Aim of the task -> Would you please transcribe the records below from the line with "For example, the" through their final line, exactly and with no other lines?
━━ Dataset extract
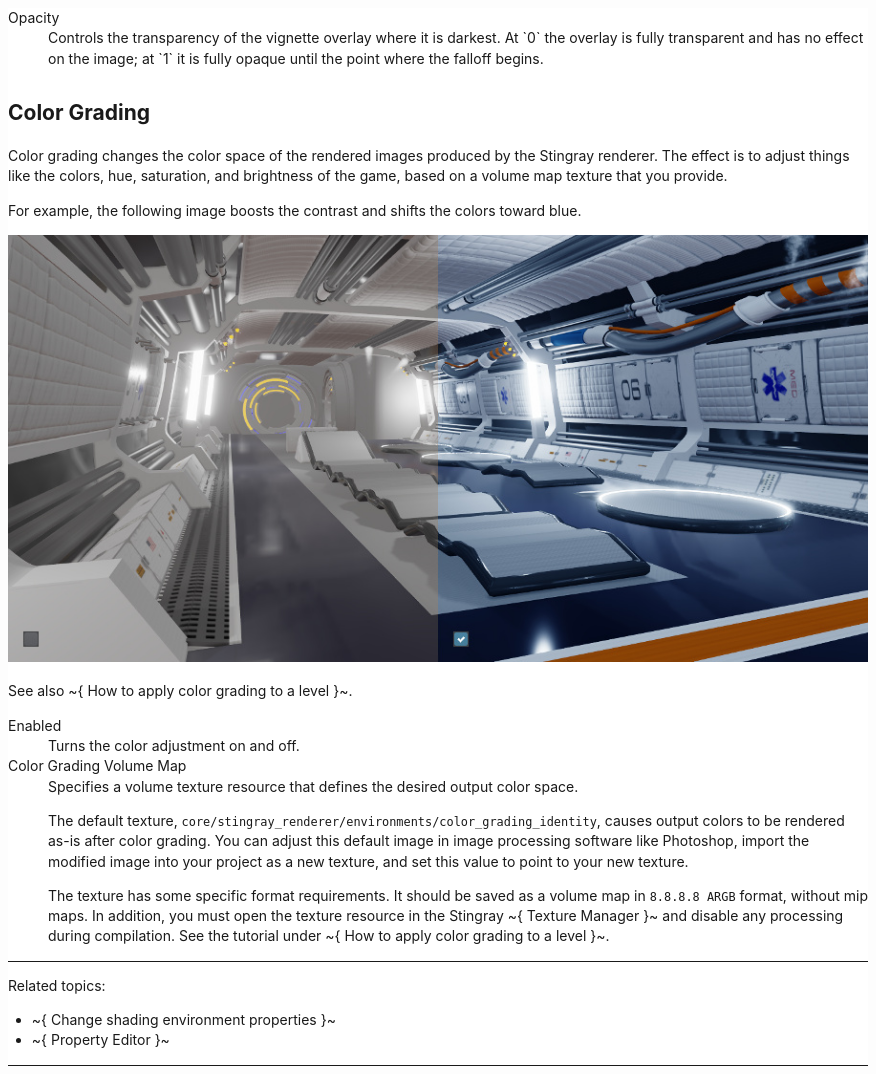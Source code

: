 <dt>Opacity</dt>
<dd>Controls the transparency of the vignette overlay where it is darkest. At `0` the overlay is fully transparent and has no effect on the image; at `1` it is fully opaque until the point where the falloff begins.</dd>

</dl>

## Color Grading

Color grading changes the color space of the rendered images produced by the Stingray renderer. The effect is to adjust things like the colors, hue, saturation, and brightness of the game, based on a volume map texture that you provide.

For example, the following image boosts the contrast and shifts the colors toward blue.

![Color grading](../../images/shading_environment_color_grading.jpg)

See also ~{ How to apply color grading to a level }~.

<dl>

<dt>Enabled</dt>
<dd>Turns the color adjustment on and off. </dd>

<dt>Color Grading Volume Map</dt>
<dd>Specifies a volume texture resource that defines the desired output color space.

The default texture, `core/stingray_renderer/environments/color_grading_identity`, causes output colors to be rendered as-is after color grading. You can adjust this default image in image processing software like Photoshop, import the modified image into your project as a new texture, and set this value to point to your new texture.

The texture has some specific format requirements. It should be saved as a volume map in `8.8.8.8 ARGB` format, without mip maps. In addition, you must open the texture resource in the Stingray ~{ Texture Manager }~ and disable any processing during compilation. See the tutorial under ~{ How to apply color grading to a level }~.
</dd>

</dl>

---
Related topics:
-	~{ Change shading environment properties }~
-	~{ Property Editor }~

---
━━━━
Expected answer ->
For example, the following image boosts the contrast and shifts the colors toward blue.

![Color grading](../../images/shading_environment_color_grading.jpg)

See also ~{ How to apply color grading to a level }~.

<dl>

<dt>Enabled</dt>
<dd>Turns the color adjustment on and off. </dd>

<dt>Color Grading Volume Map</dt>
<dd>Specifies a volume texture resource that defines the desired output color space.

The default texture, `core/stingray_renderer/environments/color_grading_identity`, causes output colors to be rendered as-is after color grading. You can adjust this default image in image processing software like Photoshop, import the modified image into your project as a new texture, and set this value to point to your new texture.

The texture has some specific format requirements. It should be saved as a volume map in `8.8.8.8 ARGB` format, without mip maps. In addition, you must open the texture resource in the Stingray ~{ Texture Manager }~ and disable any processing during compilation. See the tutorial under ~{ How to apply color grading to a level }~.
</dd>

</dl>

---
Related topics:
-	~{ Change shading environment properties }~
-	~{ Property Editor }~

---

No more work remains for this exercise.